*Exercise requirements*
Scan the records below for the line with "of fin geometric" and the line with "orientation of thruster". Repeat those two lines and every line between them exactly, and nothing else.

--- Supplied data Enclosed Below ---

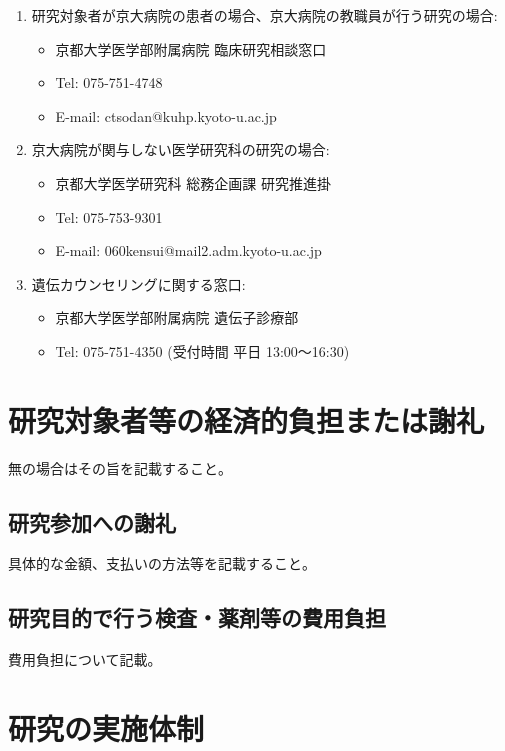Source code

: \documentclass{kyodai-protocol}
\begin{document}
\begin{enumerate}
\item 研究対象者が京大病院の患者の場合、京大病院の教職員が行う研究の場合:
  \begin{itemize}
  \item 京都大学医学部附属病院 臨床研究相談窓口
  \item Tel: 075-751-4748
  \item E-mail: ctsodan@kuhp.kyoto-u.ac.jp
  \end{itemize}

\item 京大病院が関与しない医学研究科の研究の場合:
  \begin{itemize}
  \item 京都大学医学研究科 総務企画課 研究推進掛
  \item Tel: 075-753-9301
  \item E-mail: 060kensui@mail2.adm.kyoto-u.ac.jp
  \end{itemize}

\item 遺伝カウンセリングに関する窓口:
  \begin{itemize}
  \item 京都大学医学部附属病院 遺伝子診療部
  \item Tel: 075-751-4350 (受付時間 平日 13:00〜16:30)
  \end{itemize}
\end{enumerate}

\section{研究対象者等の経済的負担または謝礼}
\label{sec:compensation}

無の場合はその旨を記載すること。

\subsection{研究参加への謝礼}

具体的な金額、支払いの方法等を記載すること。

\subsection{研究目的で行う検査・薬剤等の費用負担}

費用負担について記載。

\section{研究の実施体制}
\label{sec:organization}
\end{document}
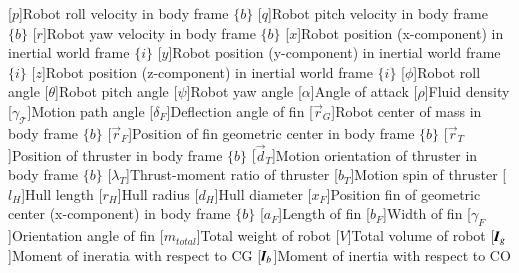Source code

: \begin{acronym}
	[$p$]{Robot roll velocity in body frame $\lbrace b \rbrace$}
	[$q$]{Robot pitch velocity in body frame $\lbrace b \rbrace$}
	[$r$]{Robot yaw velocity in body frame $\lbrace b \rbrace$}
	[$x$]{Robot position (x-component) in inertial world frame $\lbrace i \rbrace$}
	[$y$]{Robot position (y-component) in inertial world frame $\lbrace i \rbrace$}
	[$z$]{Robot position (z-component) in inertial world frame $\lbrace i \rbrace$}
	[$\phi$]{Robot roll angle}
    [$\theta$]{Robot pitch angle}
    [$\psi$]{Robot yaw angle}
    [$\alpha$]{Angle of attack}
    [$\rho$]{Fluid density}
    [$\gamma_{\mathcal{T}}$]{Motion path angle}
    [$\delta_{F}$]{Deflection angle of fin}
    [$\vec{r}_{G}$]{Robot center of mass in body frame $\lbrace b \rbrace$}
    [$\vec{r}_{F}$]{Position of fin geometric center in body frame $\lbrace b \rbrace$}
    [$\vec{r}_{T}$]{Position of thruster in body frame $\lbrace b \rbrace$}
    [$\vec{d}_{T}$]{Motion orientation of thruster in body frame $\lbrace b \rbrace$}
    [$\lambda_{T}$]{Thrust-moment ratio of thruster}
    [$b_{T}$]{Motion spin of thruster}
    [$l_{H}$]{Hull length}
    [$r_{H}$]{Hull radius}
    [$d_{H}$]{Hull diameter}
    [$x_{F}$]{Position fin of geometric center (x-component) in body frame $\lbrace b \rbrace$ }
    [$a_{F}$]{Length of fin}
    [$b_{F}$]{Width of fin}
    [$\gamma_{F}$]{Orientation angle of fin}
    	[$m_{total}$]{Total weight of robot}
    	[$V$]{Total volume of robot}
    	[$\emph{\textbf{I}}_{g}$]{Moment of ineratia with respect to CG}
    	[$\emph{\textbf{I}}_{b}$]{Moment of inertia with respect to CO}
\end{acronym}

--- End of Enclosed Supplied data ---
--- Supplied data Enclosed Below ---

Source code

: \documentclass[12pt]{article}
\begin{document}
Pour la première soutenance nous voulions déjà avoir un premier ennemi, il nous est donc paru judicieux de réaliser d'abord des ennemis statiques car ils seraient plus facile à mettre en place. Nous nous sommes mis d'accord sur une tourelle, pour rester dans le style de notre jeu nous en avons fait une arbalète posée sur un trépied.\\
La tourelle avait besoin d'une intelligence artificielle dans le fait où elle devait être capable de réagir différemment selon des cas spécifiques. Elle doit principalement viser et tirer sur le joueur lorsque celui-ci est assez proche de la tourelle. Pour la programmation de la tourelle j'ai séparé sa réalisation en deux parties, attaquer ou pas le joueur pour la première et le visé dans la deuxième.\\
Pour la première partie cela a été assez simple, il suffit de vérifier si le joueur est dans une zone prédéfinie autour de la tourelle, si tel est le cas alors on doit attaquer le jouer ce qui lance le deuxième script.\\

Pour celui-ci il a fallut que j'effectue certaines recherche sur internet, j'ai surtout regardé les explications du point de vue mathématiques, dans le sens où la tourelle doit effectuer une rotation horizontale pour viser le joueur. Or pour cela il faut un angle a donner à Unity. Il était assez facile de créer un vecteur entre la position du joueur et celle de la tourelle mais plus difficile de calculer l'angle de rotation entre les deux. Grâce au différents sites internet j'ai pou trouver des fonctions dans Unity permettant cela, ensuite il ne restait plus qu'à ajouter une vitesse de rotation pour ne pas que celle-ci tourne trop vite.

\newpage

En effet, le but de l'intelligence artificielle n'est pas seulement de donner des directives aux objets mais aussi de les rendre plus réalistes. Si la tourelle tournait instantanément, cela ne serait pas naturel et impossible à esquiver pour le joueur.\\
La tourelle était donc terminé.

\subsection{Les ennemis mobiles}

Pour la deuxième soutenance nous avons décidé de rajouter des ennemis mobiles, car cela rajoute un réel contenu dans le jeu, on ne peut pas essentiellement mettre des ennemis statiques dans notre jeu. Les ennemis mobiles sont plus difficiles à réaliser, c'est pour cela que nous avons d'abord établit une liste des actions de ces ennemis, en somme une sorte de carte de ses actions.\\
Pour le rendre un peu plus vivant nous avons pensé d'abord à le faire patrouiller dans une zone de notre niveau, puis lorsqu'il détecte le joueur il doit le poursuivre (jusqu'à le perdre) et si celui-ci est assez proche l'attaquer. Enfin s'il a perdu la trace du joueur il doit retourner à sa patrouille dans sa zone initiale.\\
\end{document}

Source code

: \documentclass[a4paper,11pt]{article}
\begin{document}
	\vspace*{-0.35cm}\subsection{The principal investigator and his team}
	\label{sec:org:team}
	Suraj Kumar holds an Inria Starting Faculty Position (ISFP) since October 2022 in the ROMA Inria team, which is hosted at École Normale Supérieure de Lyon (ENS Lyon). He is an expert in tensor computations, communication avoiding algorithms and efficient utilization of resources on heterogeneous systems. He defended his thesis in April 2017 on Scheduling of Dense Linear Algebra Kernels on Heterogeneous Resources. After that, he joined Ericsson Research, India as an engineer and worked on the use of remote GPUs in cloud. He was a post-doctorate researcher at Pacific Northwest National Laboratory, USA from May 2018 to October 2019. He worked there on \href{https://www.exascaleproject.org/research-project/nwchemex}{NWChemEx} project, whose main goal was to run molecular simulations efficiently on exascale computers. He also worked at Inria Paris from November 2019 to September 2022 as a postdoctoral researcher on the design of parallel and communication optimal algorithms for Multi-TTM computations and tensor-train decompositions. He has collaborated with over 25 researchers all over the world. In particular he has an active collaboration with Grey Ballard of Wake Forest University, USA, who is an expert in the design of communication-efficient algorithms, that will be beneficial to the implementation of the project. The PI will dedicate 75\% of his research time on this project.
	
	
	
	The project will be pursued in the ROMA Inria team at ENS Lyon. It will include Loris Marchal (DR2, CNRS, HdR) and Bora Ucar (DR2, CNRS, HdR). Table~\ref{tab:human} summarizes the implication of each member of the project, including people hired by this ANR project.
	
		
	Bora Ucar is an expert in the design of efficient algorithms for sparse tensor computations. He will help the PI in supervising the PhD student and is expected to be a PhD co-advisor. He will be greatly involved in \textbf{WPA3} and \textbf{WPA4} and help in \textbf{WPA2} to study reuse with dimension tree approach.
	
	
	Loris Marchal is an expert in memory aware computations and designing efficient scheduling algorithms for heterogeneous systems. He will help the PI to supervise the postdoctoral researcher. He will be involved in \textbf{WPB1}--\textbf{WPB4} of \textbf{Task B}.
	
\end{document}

--- End of Enclosed Supplied data ---

*Response below*
    [$\vec{r}_{F}$]{Position of fin geometric center in body frame $\lbrace b \rbrace$}
    [$\vec{r}_{T}$]{Position of thruster in body frame $\lbrace b \rbrace$}
    [$\vec{d}_{T}$]{Motion orientation of thruster in body frame $\lbrace b \rbrace$}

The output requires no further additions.